In contrast, the absence of resistance to a drug on a genotype or phenotype test does not necessarily indicate that the drug will be effective, particularly if that drug (or drugs sharing cross-resistance) has been used previously. If a particular drug is discontinued, the viral strains harboring the mutations that confer resistance to that drug may decrease below the threshold of detection by the resistance assay, so the resistance test may not reveal certain resistance mutations. In such situations, minority populations of resistant viruses may exist in reservoirs and may emerge rapidly under selective pressure if that drug is restarted, or if drugs with similar or overlapping resistance patterns are used. The implications of archived mutations are twofold: 1) Resistance tests are most reliable while the patient is still taking the failing regimen; and 2) Resistance testing should be interpreted in the context of both the drugs that the patient was taking at the time of the test and the drugs that the patient had been exposed to previously (i.e., the patient's ARV history). In addition, it is important to review any previous resistance tests, which may show resistance mutations that were not revealed on subsequent testing.

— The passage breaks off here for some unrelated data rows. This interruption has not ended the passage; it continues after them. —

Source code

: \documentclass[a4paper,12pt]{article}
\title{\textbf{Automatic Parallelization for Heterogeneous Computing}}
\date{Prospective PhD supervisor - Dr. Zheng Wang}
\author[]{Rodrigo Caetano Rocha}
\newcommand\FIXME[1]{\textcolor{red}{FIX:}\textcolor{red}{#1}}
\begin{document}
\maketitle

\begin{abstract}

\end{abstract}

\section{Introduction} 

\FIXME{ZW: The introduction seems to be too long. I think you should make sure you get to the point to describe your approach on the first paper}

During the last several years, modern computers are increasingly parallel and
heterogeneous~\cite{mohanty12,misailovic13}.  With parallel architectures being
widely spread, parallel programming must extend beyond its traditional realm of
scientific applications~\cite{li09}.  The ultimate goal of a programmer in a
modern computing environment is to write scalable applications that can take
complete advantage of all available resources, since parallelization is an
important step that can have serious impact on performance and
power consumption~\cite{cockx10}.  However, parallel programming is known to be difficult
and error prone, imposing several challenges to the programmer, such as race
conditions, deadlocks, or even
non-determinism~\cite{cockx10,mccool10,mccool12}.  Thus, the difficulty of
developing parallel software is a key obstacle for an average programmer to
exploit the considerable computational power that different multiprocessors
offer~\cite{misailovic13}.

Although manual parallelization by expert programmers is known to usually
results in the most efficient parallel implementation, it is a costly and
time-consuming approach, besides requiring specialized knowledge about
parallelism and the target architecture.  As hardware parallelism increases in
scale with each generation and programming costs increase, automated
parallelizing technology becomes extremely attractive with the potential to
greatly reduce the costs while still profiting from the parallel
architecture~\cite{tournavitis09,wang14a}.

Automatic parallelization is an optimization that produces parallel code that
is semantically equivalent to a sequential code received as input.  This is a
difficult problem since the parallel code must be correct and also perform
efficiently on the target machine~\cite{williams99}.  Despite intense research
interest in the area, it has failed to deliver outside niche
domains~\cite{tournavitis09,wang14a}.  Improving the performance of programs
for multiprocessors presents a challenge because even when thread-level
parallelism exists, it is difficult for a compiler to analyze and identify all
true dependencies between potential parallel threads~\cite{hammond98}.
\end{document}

As discussed in the chapter Antiretroviral Therapy, factors other than resistance may cause failure of ART; these include nonadherence, drug-drug interactions, and malabsorption. Therefore, before assuming drug failure, it is important to assess the causes of ARV regimen failure. If resistance is suspected, resistance testing should be done while the patient is taking the failing regimen, for the reasons noted above.